Par Gérard Haas, Eve Renaud-Chouraqui et Céline Rodier
Alors que Mark Zuckerberg, le PDG de Facebook, a annoncé récemment le changement de nom du groupe pour devenir « Meta », Facebook continue néanmoins d’être au centre de virulentes critiques.
En effet, ces dernières semaines, Facebook est dans la tourmente suite à la série de révélations de la lanceuse d’alerte Frances Haugen.
Le consortium de presse « Facebook files » (incluant en France le journal Le Monde) vient de révéler que l’algorithme du réseau social serait devenu incontrôlable.
La cause : les multiples modifications de l’algorithme Facebook et l’absence de vision unifiée
Les effets de la modification de l’algorithme en 2018
L’algorithme de Facebook est une formule mathématique, secrète, qui permet de montrer certaines publications en priorité. C’est, en grande partie, ce qui a participé à son succès et de celui d’autres réseaux sociaux, tels que TikTok, Instagram ou Twitter.

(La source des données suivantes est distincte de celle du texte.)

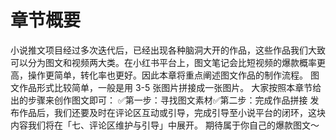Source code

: # 章节概要

小说推文项目经过多次迭代后，已经出现各种脑洞大开的作品，这些作品我们大致可以分为图文和视频两大类。在小红书平台上，图文笔记会比短视频的爆款概率更高，操作更简单，转化率也更好。因此本章将重点阐述图文作品的制作流程。
图文作品形式比较简单，一般是用 3-5 张图片拼接成一张图片。
大家按照本章节给出的步骤来创作图文即可：
✅第一步：寻找图文素材✅第二步：完成作品拼接
发布作品后，我们还要及时在评论区互动或引导，完成引导至小说平台的闭环，这块内容我们将在「七、评论区维护与引导」中展开。
期待属于你自己的爆款图文～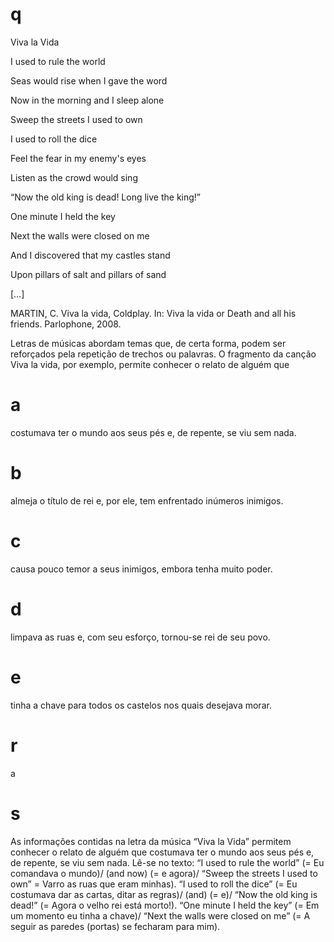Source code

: # q
Viva la Vida

I used to rule the world

Seas would rise when I gave the word

Now in the morning and I sleep alone

Sweep the streets I used to own

I used to roll the dice

Feel the fear in my enemy's eyes

Listen as the crowd would sing

“Now the old king is dead! Long live the king!”

One minute I held the key

Next the walls were closed on me

And I discovered that my castles stand

Upon pillars of salt and pillars of sand

\[…]

MARTIN, C. Viva la vida, Coldplay. In: Viva la vida or Death and all his friends. Parlophone, 2008.

Letras de músicas abordam temas que, de certa forma, podem ser reforçados pela repetição de trechos ou palavras. O fragmento da canção Viva la vida, por exemplo, permite conhecer o relato de alguém que

# a
costumava ter o mundo aos seus pés e, de repente, se viu sem nada.

# b
almeja o título de rei e, por ele, tem enfrentado inúmeros inimigos.

# c
causa pouco temor a seus inimigos, embora tenha muito poder.

# d
limpava as ruas e, com seu esforço, tornou-se rei de seu povo.

# e
tinha a chave para todos os castelos nos quais desejava morar.

# r
a

# s
As informações contidas na letra da música “Viva la Vida” permitem conhecer o relato de alguém que costumava ter o mundo aos seus pés e, de repente, se viu sem nada. Lê-se no texto: “I used to rule the world” (= Eu comandava o mundo)/ (and now) (= e agora)/ “Sweep the streets I used to own” = Varro as ruas que eram minhas). “I used to roll the dice” (= Eu costumava dar as cartas, ditar as regras)/ (and) (= e)/ “Now the old king is dead!” (= Agora o velho rei está morto!). “One minute I held the key” (= Em um momento eu tinha a chave)/ “Next the walls were closed on me” (= A seguir as paredes (portas) se fecharam para mim).

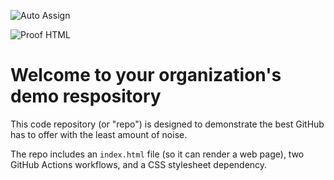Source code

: ![Auto Assign](https://github.com/Games-studios123/demo-repository/actions/workflows/auto-assign.yml/badge.svg)

![Proof HTML](https://github.com/Games-studios123/demo-repository/actions/workflows/proof-html.yml/badge.svg)

# Welcome to your organization's demo respository
This code repository (or "repo") is designed to demonstrate the best GitHub has to offer with the least amount of noise.

The repo includes an `index.html` file (so it can render a web page), two GitHub Actions workflows, and a CSS stylesheet dependency.
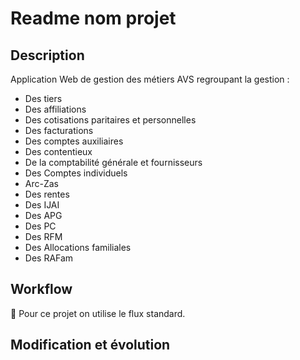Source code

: # Readme nom projet

## Description

Application Web de gestion des métiers AVS regroupant la gestion :

- Des tiers
- Des affiliations
- Des cotisations paritaires et personnelles
- Des facturations
- Des comptes auxiliaires
- Des contentieux
- De la comptabilité générale et fournisseurs
- Des Comptes individuels
- Arc-Zas
- Des rentes
- Des IJAI
- Des APG
- Des PC
- Des RFM
- Des Allocations familiales
- Des RAFam

## Workflow

🔀 Pour ce projet on utilise le flux standard.

## Modification et évolution
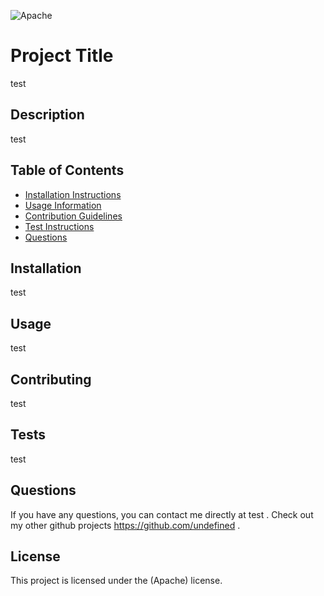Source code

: 
![Apache](https://img.shields.io/badge/license-Apache-blue)

# Project Title
test
## Description
test
 ## Table of Contents
 * [Installation Instructions](https://github.com/UNCValladaresHamlet/09_NodeJS/blob/main/Develop/README.md#installation)
 * [Usage Information](https://github.com/UNCValladaresHamlet/09_NodeJS/blob/main/Develop/README.md#usage)
 * [Contribution Guidelines](https://github.com/UNCValladaresHamlet/09_NodeJS/blob/main/Develop/README.md#contributing)
 * [Test Instructions](https://github.com/UNCValladaresHamlet/09_NodeJS/blob/main/Develop/README.md#tests)
 * [Questions](https://github.com/UNCValladaresHamlet/09_NodeJS/blob/main/Develop/README.md#questions)
## Installation
test

## Usage
test

## Contributing
test

## Tests
test

## Questions
If you have any questions, you can contact me directly at test . Check out my other github projects https://github.com/undefined .

## License
This project is licensed under the (Apache) license.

Si de multiples changements sont intervenus depuis la création de l’algorithme Facebook, une modification majeure a eu lieu en 2018.
Son objectif : prioriser le contenu des « amis », appelés les « interactions sociales significatives » (meaningful social interactions ou MSI) par le réseau social, plutôt que les interactions avec les pages « likées ».
Comment fonctionne l’algorithme permettant de classer les messages qui s’affichent dans le fil d’actualité de chaque utilisateur de Facebook ?
Un « score » est attribué à chaque publication en fonction de plusieurs critères, tels que :
- Le nombre de personnes abonnées à une page ;
- L’intérêt que les « amis » d’un utilisateur ont manifesté pour un sujet.
Plus le score d’une publication est élevé, plus celle-ci a de chance d’être affichée en priorité dans le fil d’actualité.
Or, afin de s’assurer de l’attractivité des contenus publiés sur les fils d’actu alité, les ingénieurs ne cesseraient d’ajouter de nouveaux critères permettant de calculer ce score.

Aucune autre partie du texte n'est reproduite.